The centre of gravity of the resulting flat body is at a distance $R/6$ from the centre of the original disk, on the side opposite to the hole (i.e., at $x = -R/6$).

Given:
- Metre stick initially balanced at 50 cm (centre)
- Two coins, each of mass 5 g, placed at 12.0 cm mark
- New balance point: 45.0 cm
- Total mass of coins: $m = 2 \times 5 = 10\,\text{g}$

Concept: When balanced at 45.0 cm, the net torque about the new pivot (45.0 cm) is zero.

Let $M$ = mass of the metre stick. The CM of the metre stick is at 50.0 cm.

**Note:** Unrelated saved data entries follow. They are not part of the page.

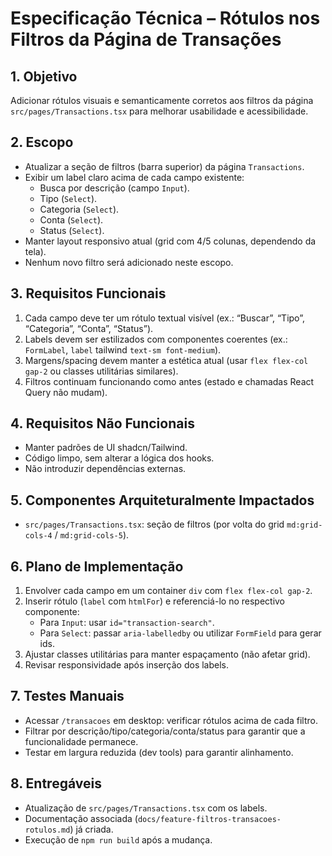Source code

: # Especificação Técnica – Rótulos nos Filtros da Página de Transações

## 1. Objetivo
Adicionar rótulos visuais e semanticamente corretos aos filtros da página `src/pages/Transactions.tsx` para melhorar usabilidade e acessibilidade.

## 2. Escopo
- Atualizar a seção de filtros (barra superior) da página `Transactions`.
- Exibir um label claro acima de cada campo existente:
  - Busca por descrição (campo `Input`).
  - Tipo (`Select`).
  - Categoria (`Select`).
  - Conta (`Select`).
  - Status (`Select`).
- Manter layout responsivo atual (grid com 4/5 colunas, dependendo da tela).
- Nenhum novo filtro será adicionado neste escopo.

## 3. Requisitos Funcionais
1. Cada campo deve ter um rótulo textual visível (ex.: “Buscar”, “Tipo”, “Categoria”, “Conta”, “Status”).
2. Labels devem ser estilizados com componentes coerentes (ex.: `FormLabel`, `label` tailwind `text-sm font-medium`).
3. Margens/spacing devem manter a estética atual (usar `flex flex-col gap-2` ou classes utilitárias similares).
4. Filtros continuam funcionando como antes (estado e chamadas React Query não mudam).

## 4. Requisitos Não Funcionais
- Manter padrões de UI shadcn/Tailwind.
- Código limpo, sem alterar a lógica dos hooks.
- Não introduzir dependências externas.

## 5. Componentes Arquiteturalmente Impactados
- `src/pages/Transactions.tsx`: seção de filtros (por volta do grid `md:grid-cols-4` / `md:grid-cols-5`).

## 6. Plano de Implementação
1. Envolver cada campo em um container `div` com `flex flex-col gap-2`.
2. Inserir rótulo (`label` com `htmlFor`) e referenciá-lo no respectivo componente:
   - Para `Input`: usar `id="transaction-search"`.
   - Para `Select`: passar `aria-labelledby` ou utilizar `FormField` para gerar ids.
3. Ajustar classes utilitárias para manter espaçamento (não afetar grid).
4. Revisar responsividade após inserção dos labels.

## 7. Testes Manuais
- Acessar `/transacoes` em desktop: verificar rótulos acima de cada filtro.
- Filtrar por descrição/tipo/categoria/conta/status para garantir que a funcionalidade permanece.
- Testar em largura reduzida (dev tools) para garantir alinhamento.

## 8. Entregáveis
- Atualização de `src/pages/Transactions.tsx` com os labels.
- Documentação associada (`docs/feature-filtros-transacoes-rotulos.md`) já criada.
- Execução de `npm run build` após a mudança.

Taking torques about the new pivot at 45.0 cm:

- Distance of coins (at 12.0 cm) from pivot: $45.0 - 12.0 = 33.0\,\text{cm}$ (on the left side)
- Distance of CM of stick (at 50.0 cm) from pivot: $50.0 - 45.0 = 5.0\,\text{cm}$ (on the right side)

Rotational equilibrium:

Anticlockwise torque = Clockwise torque

$$m \times 33.0 = M \times 5.0$$

$$10 \times 33.0 = M \times 5.0$$

$$M = \frac{10 \times 33.0}{5.0} = \frac{330}{5}$$

$$\boxed{M = 66\,\text{g}}$$

The mass of the metre stick is 66 g.

Given:
- Mass of O₂ molecule: $m = 5.30 \times 10^{-26}\,\text{kg}$
- Moment of inertia: $I = 1.94 \times 10^{-46}\,\text{kg m}^2$
- Mean speed: $v = 500\,\text{m/s}$
- $K_{\text{rot}} = \dfrac{2}{3}K_{\text{trans}}$

Kinetic energy of translation:
$$K_{\text{trans}} = \frac{1}{2}mv^2 = \frac{1}{2} \times 5.30 \times 10^{-26} \times (500)^2$$
$$= \frac{1}{2} \times 5.30 \times 10^{-26} \times 2.5 \times 10^5$$
$$= \frac{1}{2} \times 1.325 \times 10^{-20}$$
$$= 6.625 \times 10^{-21}\,\text{J}$$

Kinetic energy of rotation:
$$K_{\text{rot}} = \frac{2}{3}K_{\text{trans}} = \frac{2}{3} \times 6.625 \times 10^{-21}$$
$$= 4.417 \times 10^{-21}\,\text{J}$$

Finding angular velocity:
$$K_{\text{rot}} = \frac{1}{2}I\omega^2$$

$$\omega^2 = \frac{2K_{\text{rot}}}{I} = \frac{2 \times 4.417 \times 10^{-21}}{1.94 \times 10^{-46}}$$

$$\omega^2 = \frac{8.834 \times 10^{-21}}{1.94 \times 10^{-46}} = 4.55 \times 10^{25}\,\text{rad}^2\text{s}^{-2}$$

$$\omega = \sqrt{4.55 \times 10^{25}}$$

$$\omega = \sqrt{4.55} \times 10^{12.5} = 2.133 \times 10^{12.5}$$

$$\omega = 2.133 \times 3.162 \times 10^{12}$$

$$\boxed{\omega \approx 6.7 \times 10^{12}\,\text{rad s}^{-1}}$$

The average angular velocity of the oxygen molecule is approximately $6.7 \times 10^{12}\,\text{rad s}^{-1}$.